:: INPUT MATERIAL ::
-----

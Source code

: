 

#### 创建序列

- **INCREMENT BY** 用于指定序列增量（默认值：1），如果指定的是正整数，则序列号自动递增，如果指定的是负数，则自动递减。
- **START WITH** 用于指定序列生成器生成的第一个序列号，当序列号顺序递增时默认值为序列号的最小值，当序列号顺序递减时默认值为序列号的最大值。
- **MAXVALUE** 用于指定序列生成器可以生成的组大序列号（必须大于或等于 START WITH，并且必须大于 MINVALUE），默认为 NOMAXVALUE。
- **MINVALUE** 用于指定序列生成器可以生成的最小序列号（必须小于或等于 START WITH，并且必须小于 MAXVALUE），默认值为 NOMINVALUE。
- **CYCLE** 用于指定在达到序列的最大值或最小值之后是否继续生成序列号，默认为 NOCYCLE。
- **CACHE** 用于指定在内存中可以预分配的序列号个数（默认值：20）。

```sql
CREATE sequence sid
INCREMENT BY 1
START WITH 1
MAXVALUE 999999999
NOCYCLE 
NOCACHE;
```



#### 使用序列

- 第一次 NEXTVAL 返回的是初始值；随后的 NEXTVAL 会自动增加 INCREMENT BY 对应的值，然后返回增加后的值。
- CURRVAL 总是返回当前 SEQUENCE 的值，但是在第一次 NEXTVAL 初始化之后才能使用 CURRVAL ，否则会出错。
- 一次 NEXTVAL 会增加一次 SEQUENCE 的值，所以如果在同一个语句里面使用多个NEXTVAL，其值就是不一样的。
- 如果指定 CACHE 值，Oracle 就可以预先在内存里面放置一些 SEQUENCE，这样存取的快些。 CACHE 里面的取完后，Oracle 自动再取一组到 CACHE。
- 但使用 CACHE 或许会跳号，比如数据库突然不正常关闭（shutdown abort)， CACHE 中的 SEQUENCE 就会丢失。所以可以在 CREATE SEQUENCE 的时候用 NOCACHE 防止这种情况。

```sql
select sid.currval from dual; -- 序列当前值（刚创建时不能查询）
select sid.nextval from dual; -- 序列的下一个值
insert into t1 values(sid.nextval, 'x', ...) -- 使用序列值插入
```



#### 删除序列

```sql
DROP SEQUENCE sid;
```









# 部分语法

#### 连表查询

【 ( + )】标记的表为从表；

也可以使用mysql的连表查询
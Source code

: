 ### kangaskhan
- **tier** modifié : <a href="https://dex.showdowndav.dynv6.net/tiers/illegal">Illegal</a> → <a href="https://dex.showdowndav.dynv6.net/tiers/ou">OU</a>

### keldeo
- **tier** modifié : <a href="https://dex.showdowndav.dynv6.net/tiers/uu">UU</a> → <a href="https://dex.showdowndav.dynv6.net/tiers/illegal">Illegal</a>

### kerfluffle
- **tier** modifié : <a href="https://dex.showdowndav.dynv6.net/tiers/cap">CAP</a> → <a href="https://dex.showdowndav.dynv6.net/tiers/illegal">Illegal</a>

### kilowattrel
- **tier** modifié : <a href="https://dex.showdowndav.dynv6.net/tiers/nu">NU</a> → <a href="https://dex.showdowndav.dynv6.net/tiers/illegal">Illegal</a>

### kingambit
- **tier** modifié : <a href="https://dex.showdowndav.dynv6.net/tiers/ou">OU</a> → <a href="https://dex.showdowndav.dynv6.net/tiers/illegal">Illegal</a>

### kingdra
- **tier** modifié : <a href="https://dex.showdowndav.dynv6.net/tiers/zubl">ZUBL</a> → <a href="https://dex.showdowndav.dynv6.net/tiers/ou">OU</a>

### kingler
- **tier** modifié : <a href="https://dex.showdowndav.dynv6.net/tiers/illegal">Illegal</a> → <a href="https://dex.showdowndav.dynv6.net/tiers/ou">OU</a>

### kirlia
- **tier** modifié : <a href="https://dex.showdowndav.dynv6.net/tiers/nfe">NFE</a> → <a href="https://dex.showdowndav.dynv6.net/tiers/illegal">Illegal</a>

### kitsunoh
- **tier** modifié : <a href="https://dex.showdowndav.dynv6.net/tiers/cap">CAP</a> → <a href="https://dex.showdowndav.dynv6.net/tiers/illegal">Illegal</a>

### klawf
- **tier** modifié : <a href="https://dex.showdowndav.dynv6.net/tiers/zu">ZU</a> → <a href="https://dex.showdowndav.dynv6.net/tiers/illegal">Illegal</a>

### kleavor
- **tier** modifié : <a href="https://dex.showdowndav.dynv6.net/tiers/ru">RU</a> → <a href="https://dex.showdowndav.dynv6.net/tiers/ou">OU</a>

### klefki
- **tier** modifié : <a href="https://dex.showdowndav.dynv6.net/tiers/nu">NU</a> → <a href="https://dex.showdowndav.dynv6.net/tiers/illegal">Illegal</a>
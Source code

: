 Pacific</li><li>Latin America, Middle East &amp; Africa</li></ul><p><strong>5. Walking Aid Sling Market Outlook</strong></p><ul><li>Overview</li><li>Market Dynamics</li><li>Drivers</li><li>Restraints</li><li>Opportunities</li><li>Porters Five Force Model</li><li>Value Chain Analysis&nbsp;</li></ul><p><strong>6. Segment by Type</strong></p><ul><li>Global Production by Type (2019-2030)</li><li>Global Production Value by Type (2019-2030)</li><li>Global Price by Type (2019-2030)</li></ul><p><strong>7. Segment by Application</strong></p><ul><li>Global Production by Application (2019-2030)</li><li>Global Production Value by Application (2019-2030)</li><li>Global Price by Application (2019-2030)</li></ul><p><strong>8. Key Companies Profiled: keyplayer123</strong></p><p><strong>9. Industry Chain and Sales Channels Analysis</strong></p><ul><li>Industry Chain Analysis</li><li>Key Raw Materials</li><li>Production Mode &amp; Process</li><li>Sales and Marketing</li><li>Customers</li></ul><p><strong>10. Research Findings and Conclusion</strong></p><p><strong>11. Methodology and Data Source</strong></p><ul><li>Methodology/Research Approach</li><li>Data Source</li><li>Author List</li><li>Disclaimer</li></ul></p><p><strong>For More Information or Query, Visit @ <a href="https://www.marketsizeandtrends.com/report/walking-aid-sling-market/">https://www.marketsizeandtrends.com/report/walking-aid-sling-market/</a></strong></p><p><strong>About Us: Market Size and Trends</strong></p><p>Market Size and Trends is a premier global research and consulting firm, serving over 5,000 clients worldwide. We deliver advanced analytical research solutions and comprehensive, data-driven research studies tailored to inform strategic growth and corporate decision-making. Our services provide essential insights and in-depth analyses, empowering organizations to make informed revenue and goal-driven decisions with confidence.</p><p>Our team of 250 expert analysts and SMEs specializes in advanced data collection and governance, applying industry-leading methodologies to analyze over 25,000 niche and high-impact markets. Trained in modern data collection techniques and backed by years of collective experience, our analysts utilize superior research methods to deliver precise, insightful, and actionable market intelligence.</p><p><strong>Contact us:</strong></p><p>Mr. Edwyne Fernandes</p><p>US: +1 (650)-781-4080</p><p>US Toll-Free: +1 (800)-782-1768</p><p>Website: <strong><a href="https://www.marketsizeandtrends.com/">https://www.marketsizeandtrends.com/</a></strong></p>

-----

:: ABOUT THIS EXERCISE ::
Search the records for the word "START" and copy out every line that holds it.

:: EXERCISE RESULT ::
- **START WITH** 用于指定序列生成器生成的第一个序列号，当序列号顺序递增时默认值为序列号的最小值，当序列号顺序递减时默认值为序列号的最大值。
- **MAXVALUE** 用于指定序列生成器可以生成的组大序列号（必须大于或等于 START WITH，并且必须大于 MINVALUE），默认为 NOMAXVALUE。
- **MINVALUE** 用于指定序列生成器可以生成的最小序列号（必须小于或等于 START WITH，并且必须小于 MAXVALUE），默认值为 NOMINVALUE。
START WITH 1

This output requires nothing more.